## WORK REQUIRED
Could you return each entry below exactly as written, minus any pictures?
- Opening Delimiter -
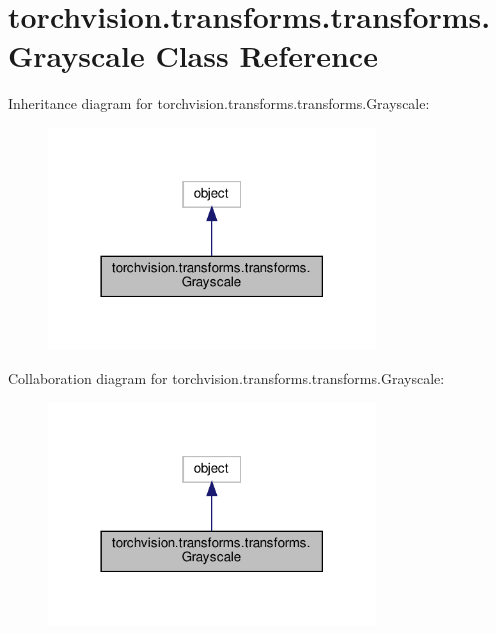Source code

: \hypertarget{classtorchvision_1_1transforms_1_1transforms_1_1Grayscale}{}\section{torchvision.\+transforms.\+transforms.\+Grayscale Class Reference}
\label{classtorchvision_1_1transforms_1_1transforms_1_1Grayscale}


Inheritance diagram for torchvision.\+transforms.\+transforms.\+Grayscale\+:
\nopagebreak
\begin{figure}[H]
\begin{center}
\leavevmode
\includegraphics[width=246pt]{classtorchvision_1_1transforms_1_1transforms_1_1Grayscale__inherit__graph}
\end{center}
\end{figure}


Collaboration diagram for torchvision.\+transforms.\+transforms.\+Grayscale\+:
\nopagebreak
\begin{figure}[H]
\begin{center}
\leavevmode
\includegraphics[width=246pt]{classtorchvision_1_1transforms_1_1transforms_1_1Grayscale__coll__graph}
\end{center}
\end{figure}
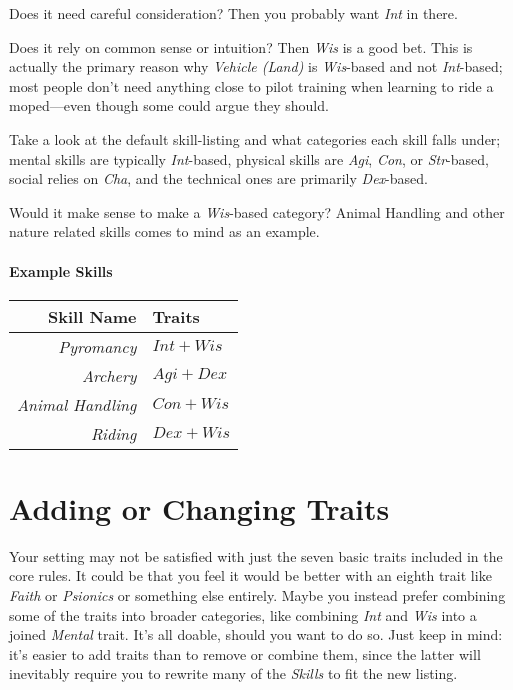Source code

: Does it need careful consideration? Then you probably want \textit{Int} in there.

Does it rely on common sense or intuition? Then \textit{Wis} is a good bet.
This is actually the primary reason why \textit{Vehicle (Land)} is \textit{Wis}-based and not \textit{Int}-based; most people don't need anything close to pilot training when learning to ride a moped---even though some could argue they should.

Take a look at the default skill-listing and what categories each skill falls under; mental skills are typically \textit{Int}-based, physical skills are \textit{Agi}, \textit{Con}, or \textit{Str}-based, social relies on \textit{Cha}, and the technical ones are primarily \textit{Dex}-based.

Would it make sense to make a \textit{Wis}-based category? Animal Handling and other nature related skills comes to mind as an example.

\paragraph{Example Skills}
\begin{center}
\begin{tabular}{r|l}
    \textbf{Skill Name}      & \textbf{Traits}\\\hline
    \textit{Pyromancy}       & $Int + Wis$\\
    \textit{Archery}         & $Agi + Dex$\\
    \textit{Animal Handling} & $Con + Wis$\\
    \textit{Riding}          & $Dex + Wis$\\
\end{tabular}
\end{center}

\section{Adding or Changing Traits}
Your setting may not be satisfied with just the seven basic traits included in the core rules.
It could be that you feel it would be better with an eighth trait like \textit{Faith} or \textit{Psionics} or something else entirely.
Maybe you instead prefer combining some of the traits into broader categories, like combining \textit{Int} and \textit{Wis} into a joined \textit{Mental} trait.
It's all doable, should you want to do so.
Just keep in mind: it's easier to add traits than to remove or combine them, since the latter will inevitably require you to rewrite many of the \textit{Skills} to fit the new listing.

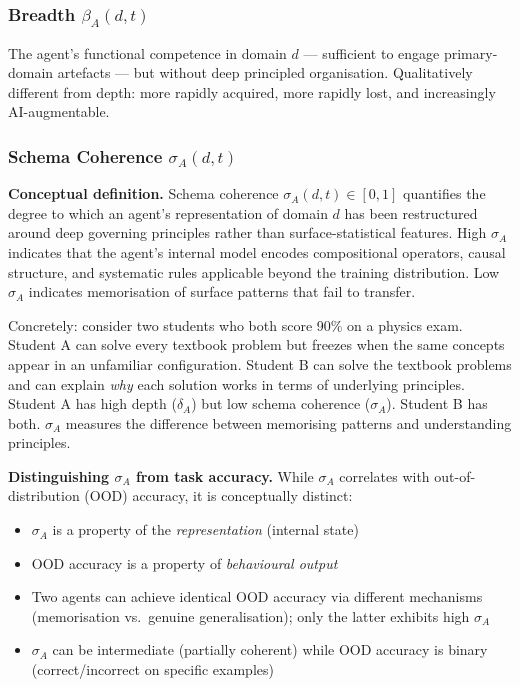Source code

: \documentclass[11pt,a4paper]{article}
\begin{document}
\subsubsection{Breadth \texorpdfstring{$\beta_A(d,t)$}{beta\_A(d,t)}}\label{sec:breadth}

The agent's functional competence in domain $d$ --- sufficient to
engage primary-domain artefacts --- but without deep principled
organisation. Qualitatively different from depth: more rapidly acquired,
more rapidly lost, and increasingly AI-augmentable.

\subsubsection{Schema Coherence \texorpdfstring{$\sigma_A(d,t)$}{sigma\_A(d,t)}}\label{sec:schema-coherence}

\textbf{Conceptual definition.} Schema coherence $\sigma_A(d,t) \in [0,1]$
quantifies the degree to which an agent's representation of domain $d$
has been restructured around deep governing principles rather than
surface-statistical features. High $\sigma_A$ indicates that the agent's
internal model encodes compositional operators, causal structure, and
systematic rules applicable beyond the training distribution. Low
$\sigma_A$ indicates memorisation of surface patterns that fail to
transfer.

Concretely: consider two students who both score 90\% on a physics exam. Student A can solve every textbook problem but freezes when the same concepts appear in an unfamiliar configuration. Student B can solve the textbook problems and can explain \emph{why} each solution works in terms of underlying principles. Student A has high depth ($\delta_A$) but low schema coherence ($\sigma_A$). Student B has both. $\sigma_A$ measures the difference between memorising patterns and understanding principles.

\textbf{Distinguishing $\sigma_A$ from task accuracy.} While $\sigma_A$
correlates with out-of-distribution (OOD) accuracy, it is conceptually
distinct:
\begin{itemize}[nosep]
\item $\sigma_A$ is a property of the \textit{representation} (internal state)
\item OOD accuracy is a property of \textit{behavioural output}
\item Two agents can achieve identical OOD accuracy via different mechanisms (memorisation vs.\ genuine generalisation); only the latter exhibits high $\sigma_A$
\item $\sigma_A$ can be intermediate (partially coherent) while OOD accuracy is binary (correct/incorrect on specific examples)
\end{itemize}
\end{document}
- Closing Delimiter -
## REPLY TO THE TASK
Source code

: \hypertarget{classtorchvision_1_1transforms_1_1transforms_1_1Grayscale}{}\section{torchvision.\+transforms.\+transforms.\+Grayscale Class Reference}
\label{classtorchvision_1_1transforms_1_1transforms_1_1Grayscale}


Inheritance diagram for torchvision.\+transforms.\+transforms.\+Grayscale\+:
\nopagebreak
\begin{figure}[H]
\begin{center}
\leavevmode
\includegraphics[width=246pt]{classtorchvision_1_1transforms_1_1transforms_1_1Grayscale__inherit__graph}
\end{center}
\end{figure}


Collaboration diagram for torchvision.\+transforms.\+transforms.\+Grayscale\+:
\nopagebreak
\begin{figure}[H]
\begin{center}
\leavevmode
\includegraphics[width=246pt]{classtorchvision_1_1transforms_1_1transforms_1_1Grayscale__coll__graph}
\end{center}
\end{figure}
Source code

: Does it need careful consideration? Then you probably want \textit{Int} in there.

Does it rely on common sense or intuition? Then \textit{Wis} is a good bet.
This is actually the primary reason why \textit{Vehicle (Land)} is \textit{Wis}-based and not \textit{Int}-based; most people don't need anything close to pilot training when learning to ride a moped---even though some could argue they should.

Take a look at the default skill-listing and what categories each skill falls under; mental skills are typically \textit{Int}-based, physical skills are \textit{Agi}, \textit{Con}, or \textit{Str}-based, social relies on \textit{Cha}, and the technical ones are primarily \textit{Dex}-based.

Would it make sense to make a \textit{Wis}-based category? Animal Handling and other nature related skills comes to mind as an example.

\paragraph{Example Skills}
\begin{center}
\begin{tabular}{r|l}
    \textbf{Skill Name}      & \textbf{Traits}\\\hline
    \textit{Pyromancy}       & $Int + Wis$\\
    \textit{Archery}         & $Agi + Dex$\\
    \textit{Animal Handling} & $Con + Wis$\\
    \textit{Riding}          & $Dex + Wis$\\
\end{tabular}
\end{center}

\section{Adding or Changing Traits}
Your setting may not be satisfied with just the seven basic traits included in the core rules.
It could be that you feel it would be better with an eighth trait like \textit{Faith} or \textit{Psionics} or something else entirely.
Maybe you instead prefer combining some of the traits into broader categories, like combining \textit{Int} and \textit{Wis} into a joined \textit{Mental} trait.
It's all doable, should you want to do so.
Just keep in mind: it's easier to add traits than to remove or combine them, since the latter will inevitably require you to rewrite many of the \textit{Skills} to fit the new listing.

Source code

: \documentclass[11pt,a4paper]{article}
\begin{document}
\subsubsection{Breadth \texorpdfstring{$\beta_A(d,t)$}{beta\_A(d,t)}}\label{sec:breadth}

The agent's functional competence in domain $d$ --- sufficient to
engage primary-domain artefacts --- but without deep principled
organisation. Qualitatively different from depth: more rapidly acquired,
more rapidly lost, and increasingly AI-augmentable.

\subsubsection{Schema Coherence \texorpdfstring{$\sigma_A(d,t)$}{sigma\_A(d,t)}}\label{sec:schema-coherence}

\textbf{Conceptual definition.} Schema coherence $\sigma_A(d,t) \in [0,1]$
quantifies the degree to which an agent's representation of domain $d$
has been restructured around deep governing principles rather than
surface-statistical features. High $\sigma_A$ indicates that the agent's
internal model encodes compositional operators, causal structure, and
systematic rules applicable beyond the training distribution. Low
$\sigma_A$ indicates memorisation of surface patterns that fail to
transfer.

Concretely: consider two students who both score 90\% on a physics exam. Student A can solve every textbook problem but freezes when the same concepts appear in an unfamiliar configuration. Student B can solve the textbook problems and can explain \emph{why} each solution works in terms of underlying principles. Student A has high depth ($\delta_A$) but low schema coherence ($\sigma_A$). Student B has both. $\sigma_A$ measures the difference between memorising patterns and understanding principles.

\textbf{Distinguishing $\sigma_A$ from task accuracy.} While $\sigma_A$
correlates with out-of-distribution (OOD) accuracy, it is conceptually
distinct:
\begin{itemize}[nosep]
\item $\sigma_A$ is a property of the \textit{representation} (internal state)
\item OOD accuracy is a property of \textit{behavioural output}
\item Two agents can achieve identical OOD accuracy via different mechanisms (memorisation vs.\ genuine generalisation); only the latter exhibits high $\sigma_A$
\item $\sigma_A$ can be intermediate (partially coherent) while OOD accuracy is binary (correct/incorrect on specific examples)
\end{itemize}
\end{document}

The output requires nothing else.